When you create content for your digital audiences, it can be easy to sink into a pattern of the same old format and target audience without realising. However, this does not allow you to optimise your content to perform well for different users, and therefore search, either.

Getting articles to rank highly on search engine results pages (SERP) has been discussed at great length. Rather than getting caught up in the technical aspects and box-ticking associated with writing for the web, the guiding principle is always that content which is useful and well-propositioned remain first prize. So how can we ensure that our audience actually finds our content when they search?

How to optimise for search

Understanding the search landscape - In your content campaign research, start by finding the highly searched topics. It will show you where the highest level of 'opportunity' is, as well as which types of content are performing well for searches on this theme. It's important to look beyond just the words, but find out what the most popular formats are too.

For example: let's use the search "What are ETFs?". As expected from a Google search, we have a familiar blue link appearing at the top. It is a very specific article from a well-known source in this field, however the old long list of only blue links is gone. Below and to the side of this first link we can see the results page has developed beyond this. This gives you an idea of the type of content that users can expect to find with such a search.

Google search result for what are ETFs?

Making the most of your 'features'

Below the top result there is a 'People also ask' feature. You can use this feature to inspire sections in the content you are creating, that will help it appear as the answer for this question or as inspiration for a more detailed future piece on this topic. This approach is useful in helping you learn about your potential audience and what they might want in future content.

To the right of the results, we have a 'knowledge panel'. Consisting of the most basic information on a topic, it doesn't require the searcher to click to another page but enables them to get their answer, including who provided the answer, instantly. It might seem counterintuitive, but it has been shown that having your answer in the 'Knowledge panel' increases your click-through rate (CTR), in addition to building your brand authority on the topic.

While not all of these features are appropriate for the investment management industry, if you wanting to understand them better, here is a link to a definitive list of SERP features.

Technically correct or simply hard to read?

For industries that often feature a great deal of technical content, such as investment management, searches can be niche and the language complex, but there is still an audience searching for your content. They just might not be using the same language as you. Just think of the growing number of searches from millennials and Gen Z who are keen to learn more about investments after the recent social media-inspired stock market activity.

This is yet another reason to stress the importance of simplifying the language we use so that it is more accessible to a broader audience. Our industry is a big culprit in using complex language that does not encourage easy consumption.

Understanding the language your audience uses will help you find search terms with more opportunity for you. It will likely also highlight a subtopic within your content that might have great demand.

Content format

Find the answer to the follow questions: What is performing well and reaching the top spots on a search for "x"? What is therefore receiving a good CTR and low bounce rate?

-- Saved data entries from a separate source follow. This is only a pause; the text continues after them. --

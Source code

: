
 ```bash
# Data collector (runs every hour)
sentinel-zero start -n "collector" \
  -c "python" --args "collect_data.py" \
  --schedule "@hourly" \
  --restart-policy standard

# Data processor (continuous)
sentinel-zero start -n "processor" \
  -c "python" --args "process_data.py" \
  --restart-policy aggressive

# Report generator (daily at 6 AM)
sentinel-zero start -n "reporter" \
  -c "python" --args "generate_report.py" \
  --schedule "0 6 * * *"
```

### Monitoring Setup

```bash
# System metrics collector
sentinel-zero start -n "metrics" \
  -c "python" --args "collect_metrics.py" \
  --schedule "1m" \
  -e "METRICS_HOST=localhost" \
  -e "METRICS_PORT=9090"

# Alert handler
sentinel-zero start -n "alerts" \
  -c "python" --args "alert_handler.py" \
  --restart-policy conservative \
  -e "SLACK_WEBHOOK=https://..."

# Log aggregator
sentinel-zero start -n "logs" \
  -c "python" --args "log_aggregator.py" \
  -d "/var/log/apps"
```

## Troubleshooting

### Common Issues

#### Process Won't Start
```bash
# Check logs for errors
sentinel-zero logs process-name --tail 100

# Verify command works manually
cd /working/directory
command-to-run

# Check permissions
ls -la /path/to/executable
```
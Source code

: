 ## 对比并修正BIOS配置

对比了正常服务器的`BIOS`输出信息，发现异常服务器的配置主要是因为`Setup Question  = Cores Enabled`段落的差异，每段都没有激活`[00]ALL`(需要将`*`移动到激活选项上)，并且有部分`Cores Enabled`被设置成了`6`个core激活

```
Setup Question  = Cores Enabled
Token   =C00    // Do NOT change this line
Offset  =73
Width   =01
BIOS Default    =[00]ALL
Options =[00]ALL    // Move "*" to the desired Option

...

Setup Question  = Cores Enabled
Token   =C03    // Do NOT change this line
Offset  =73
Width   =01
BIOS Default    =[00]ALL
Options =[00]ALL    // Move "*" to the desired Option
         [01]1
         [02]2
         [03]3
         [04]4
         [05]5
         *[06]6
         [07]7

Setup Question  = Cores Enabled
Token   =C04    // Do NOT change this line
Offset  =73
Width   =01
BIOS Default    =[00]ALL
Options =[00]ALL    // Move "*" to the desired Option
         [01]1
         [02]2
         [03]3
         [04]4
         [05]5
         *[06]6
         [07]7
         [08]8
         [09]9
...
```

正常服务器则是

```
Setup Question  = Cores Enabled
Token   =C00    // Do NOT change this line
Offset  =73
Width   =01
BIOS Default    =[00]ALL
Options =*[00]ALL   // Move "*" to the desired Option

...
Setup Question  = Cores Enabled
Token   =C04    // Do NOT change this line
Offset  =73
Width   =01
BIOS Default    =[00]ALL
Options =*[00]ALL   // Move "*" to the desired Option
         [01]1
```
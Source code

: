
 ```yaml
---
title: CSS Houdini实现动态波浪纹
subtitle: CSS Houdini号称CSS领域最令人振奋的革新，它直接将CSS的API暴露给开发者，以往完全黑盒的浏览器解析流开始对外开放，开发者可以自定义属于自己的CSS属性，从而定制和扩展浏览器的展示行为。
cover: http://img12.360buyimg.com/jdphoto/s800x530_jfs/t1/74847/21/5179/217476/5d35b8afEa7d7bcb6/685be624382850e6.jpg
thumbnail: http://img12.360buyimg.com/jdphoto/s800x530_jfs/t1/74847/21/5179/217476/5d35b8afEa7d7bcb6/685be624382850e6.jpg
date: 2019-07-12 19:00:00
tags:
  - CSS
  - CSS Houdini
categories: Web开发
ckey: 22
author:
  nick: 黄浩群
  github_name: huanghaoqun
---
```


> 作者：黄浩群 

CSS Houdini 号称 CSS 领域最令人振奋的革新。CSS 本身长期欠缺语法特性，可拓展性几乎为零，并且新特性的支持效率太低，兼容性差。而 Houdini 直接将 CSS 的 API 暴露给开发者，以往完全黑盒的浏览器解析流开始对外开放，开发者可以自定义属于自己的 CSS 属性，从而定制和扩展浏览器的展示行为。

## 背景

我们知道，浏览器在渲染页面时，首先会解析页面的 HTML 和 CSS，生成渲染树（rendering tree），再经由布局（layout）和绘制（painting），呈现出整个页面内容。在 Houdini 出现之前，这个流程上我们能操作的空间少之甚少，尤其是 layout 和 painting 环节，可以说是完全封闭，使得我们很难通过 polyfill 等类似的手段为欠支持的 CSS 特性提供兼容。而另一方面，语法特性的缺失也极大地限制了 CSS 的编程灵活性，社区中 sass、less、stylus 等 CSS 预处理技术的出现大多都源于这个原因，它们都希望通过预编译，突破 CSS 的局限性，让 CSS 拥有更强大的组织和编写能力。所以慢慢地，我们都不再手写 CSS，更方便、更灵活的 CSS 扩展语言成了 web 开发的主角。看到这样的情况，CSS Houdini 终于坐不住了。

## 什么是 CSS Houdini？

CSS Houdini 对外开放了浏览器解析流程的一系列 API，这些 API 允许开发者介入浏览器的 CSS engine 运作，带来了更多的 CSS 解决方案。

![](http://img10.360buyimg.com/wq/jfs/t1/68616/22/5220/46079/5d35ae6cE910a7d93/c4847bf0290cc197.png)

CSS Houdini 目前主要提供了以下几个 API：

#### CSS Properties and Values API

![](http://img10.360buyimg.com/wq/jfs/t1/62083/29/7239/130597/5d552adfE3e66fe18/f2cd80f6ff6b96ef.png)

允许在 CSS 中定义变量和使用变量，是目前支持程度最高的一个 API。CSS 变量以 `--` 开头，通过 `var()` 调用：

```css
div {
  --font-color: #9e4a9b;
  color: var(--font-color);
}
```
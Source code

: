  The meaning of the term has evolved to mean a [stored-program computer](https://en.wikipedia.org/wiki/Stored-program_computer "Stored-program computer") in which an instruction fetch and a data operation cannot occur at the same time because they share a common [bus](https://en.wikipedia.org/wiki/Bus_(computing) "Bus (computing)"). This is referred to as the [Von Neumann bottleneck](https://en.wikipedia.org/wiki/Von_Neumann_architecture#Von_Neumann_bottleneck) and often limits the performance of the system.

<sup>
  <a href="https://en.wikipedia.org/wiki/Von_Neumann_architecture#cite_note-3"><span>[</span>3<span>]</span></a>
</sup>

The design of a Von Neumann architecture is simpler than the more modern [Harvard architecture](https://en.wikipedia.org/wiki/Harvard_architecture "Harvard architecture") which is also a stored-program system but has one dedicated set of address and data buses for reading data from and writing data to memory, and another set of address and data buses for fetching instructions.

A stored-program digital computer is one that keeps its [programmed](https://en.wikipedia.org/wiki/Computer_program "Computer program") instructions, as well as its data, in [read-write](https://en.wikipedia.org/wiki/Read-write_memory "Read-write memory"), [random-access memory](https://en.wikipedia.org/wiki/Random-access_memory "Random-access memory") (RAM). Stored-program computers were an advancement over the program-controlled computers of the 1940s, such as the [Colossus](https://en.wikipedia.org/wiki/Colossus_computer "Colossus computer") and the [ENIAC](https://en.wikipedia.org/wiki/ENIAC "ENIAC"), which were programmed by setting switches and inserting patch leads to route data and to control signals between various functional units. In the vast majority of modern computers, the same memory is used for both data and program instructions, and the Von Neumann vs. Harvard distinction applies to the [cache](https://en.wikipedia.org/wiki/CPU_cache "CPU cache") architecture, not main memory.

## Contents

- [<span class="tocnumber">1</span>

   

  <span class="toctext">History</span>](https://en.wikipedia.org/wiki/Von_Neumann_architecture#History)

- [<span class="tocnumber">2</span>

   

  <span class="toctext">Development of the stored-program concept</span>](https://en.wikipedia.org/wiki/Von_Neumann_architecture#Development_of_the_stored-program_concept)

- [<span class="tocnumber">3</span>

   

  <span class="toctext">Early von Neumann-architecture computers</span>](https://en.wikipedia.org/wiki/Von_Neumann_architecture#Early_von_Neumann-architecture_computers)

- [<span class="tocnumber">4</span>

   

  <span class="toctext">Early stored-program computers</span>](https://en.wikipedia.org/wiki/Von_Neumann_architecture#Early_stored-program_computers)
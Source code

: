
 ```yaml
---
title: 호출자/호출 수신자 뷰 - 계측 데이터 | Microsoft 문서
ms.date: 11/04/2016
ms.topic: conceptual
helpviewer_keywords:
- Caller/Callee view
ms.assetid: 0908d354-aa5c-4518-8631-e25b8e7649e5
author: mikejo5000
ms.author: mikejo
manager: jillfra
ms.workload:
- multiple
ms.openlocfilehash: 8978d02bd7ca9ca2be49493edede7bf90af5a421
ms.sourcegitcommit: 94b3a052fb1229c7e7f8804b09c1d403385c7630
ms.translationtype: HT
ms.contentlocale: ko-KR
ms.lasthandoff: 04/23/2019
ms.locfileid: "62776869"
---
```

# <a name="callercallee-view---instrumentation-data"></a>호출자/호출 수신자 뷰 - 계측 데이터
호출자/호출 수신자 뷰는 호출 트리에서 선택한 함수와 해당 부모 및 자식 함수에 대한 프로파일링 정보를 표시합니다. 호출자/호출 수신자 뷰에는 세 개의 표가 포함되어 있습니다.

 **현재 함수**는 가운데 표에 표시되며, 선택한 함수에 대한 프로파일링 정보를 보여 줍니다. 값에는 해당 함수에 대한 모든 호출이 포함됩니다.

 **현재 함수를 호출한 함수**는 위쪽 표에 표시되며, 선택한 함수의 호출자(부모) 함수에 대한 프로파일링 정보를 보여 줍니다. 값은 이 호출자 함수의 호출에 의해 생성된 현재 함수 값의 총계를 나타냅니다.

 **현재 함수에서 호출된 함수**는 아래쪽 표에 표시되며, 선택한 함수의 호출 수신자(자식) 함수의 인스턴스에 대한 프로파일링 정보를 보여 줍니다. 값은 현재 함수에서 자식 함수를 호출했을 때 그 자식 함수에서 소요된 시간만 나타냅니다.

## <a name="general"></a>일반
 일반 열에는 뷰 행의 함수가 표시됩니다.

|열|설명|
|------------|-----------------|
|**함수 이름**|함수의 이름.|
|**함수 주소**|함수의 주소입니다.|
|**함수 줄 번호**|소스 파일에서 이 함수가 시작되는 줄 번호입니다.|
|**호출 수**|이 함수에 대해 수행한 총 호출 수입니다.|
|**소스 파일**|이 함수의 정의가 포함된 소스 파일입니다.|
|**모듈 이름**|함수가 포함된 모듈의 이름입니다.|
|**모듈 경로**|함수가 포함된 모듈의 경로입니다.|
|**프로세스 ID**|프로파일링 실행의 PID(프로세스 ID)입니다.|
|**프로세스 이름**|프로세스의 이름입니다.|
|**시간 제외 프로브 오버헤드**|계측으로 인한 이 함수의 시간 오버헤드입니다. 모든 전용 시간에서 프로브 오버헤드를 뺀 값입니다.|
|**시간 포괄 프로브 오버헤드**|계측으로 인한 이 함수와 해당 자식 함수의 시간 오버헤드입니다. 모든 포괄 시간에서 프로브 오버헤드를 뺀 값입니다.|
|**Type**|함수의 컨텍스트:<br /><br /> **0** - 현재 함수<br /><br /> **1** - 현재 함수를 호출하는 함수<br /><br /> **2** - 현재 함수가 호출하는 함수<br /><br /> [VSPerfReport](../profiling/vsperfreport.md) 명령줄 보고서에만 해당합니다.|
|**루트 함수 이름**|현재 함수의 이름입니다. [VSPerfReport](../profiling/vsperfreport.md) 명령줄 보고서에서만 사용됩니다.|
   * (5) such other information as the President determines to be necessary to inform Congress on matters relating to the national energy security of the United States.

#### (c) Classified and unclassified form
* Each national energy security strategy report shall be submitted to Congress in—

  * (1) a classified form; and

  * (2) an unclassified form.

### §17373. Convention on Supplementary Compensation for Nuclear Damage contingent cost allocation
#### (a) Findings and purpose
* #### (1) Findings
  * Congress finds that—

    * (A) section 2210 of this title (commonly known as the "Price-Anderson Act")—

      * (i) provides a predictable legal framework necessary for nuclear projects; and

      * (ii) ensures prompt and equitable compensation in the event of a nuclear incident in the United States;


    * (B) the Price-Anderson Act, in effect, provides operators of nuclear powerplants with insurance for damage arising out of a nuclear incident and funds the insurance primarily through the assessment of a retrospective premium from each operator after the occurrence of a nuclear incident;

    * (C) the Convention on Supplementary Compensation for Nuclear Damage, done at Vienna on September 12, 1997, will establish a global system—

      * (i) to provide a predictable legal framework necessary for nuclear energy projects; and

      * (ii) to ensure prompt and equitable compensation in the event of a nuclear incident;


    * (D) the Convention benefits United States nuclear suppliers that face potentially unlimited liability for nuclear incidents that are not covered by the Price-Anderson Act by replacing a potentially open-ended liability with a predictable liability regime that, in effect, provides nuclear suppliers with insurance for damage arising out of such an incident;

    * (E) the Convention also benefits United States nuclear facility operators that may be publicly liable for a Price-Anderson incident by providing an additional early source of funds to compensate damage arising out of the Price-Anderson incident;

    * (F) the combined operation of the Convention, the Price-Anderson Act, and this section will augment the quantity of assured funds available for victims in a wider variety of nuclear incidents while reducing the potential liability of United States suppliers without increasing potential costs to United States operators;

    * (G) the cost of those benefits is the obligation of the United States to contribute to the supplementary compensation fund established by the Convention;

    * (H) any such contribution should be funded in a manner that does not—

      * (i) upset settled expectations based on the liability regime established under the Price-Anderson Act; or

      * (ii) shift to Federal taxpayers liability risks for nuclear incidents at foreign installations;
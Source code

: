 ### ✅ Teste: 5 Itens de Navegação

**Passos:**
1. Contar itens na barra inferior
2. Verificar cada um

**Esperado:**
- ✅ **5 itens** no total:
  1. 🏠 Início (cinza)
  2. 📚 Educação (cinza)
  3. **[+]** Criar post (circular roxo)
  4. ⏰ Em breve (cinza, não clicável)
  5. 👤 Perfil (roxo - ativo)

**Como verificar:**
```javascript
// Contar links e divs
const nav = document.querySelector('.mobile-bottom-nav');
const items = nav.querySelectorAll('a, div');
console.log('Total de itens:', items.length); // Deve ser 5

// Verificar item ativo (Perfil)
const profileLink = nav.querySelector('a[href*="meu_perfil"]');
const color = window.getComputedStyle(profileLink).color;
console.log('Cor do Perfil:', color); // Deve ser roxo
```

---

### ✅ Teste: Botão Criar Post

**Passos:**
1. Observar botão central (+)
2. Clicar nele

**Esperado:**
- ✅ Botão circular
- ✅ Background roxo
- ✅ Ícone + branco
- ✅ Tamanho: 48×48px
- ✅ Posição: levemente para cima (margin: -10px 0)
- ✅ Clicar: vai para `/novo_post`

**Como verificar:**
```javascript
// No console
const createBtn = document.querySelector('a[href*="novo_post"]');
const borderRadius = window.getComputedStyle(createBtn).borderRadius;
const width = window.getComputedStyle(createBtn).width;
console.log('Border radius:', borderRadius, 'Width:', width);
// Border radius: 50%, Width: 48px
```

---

Is it a Q&A article, a video, a listicle, a brochure, a news article, an infographic, an image? There are so many different formats that need to be used to attract different users looking for slightly different answers. Take advantage of this and provide multiple formats for your content and don't simply stick to the 'tried and trusted'. Use the evidence in front of you to show that there is an audience for it.

It's important to understand that the SERP 'area' is always changing, so what may have been perfect for your search results 6 months ago may have changed. Instead of seeing this as a frustration, see it as Google simply reminding you to keep your content fresh and up-to-date.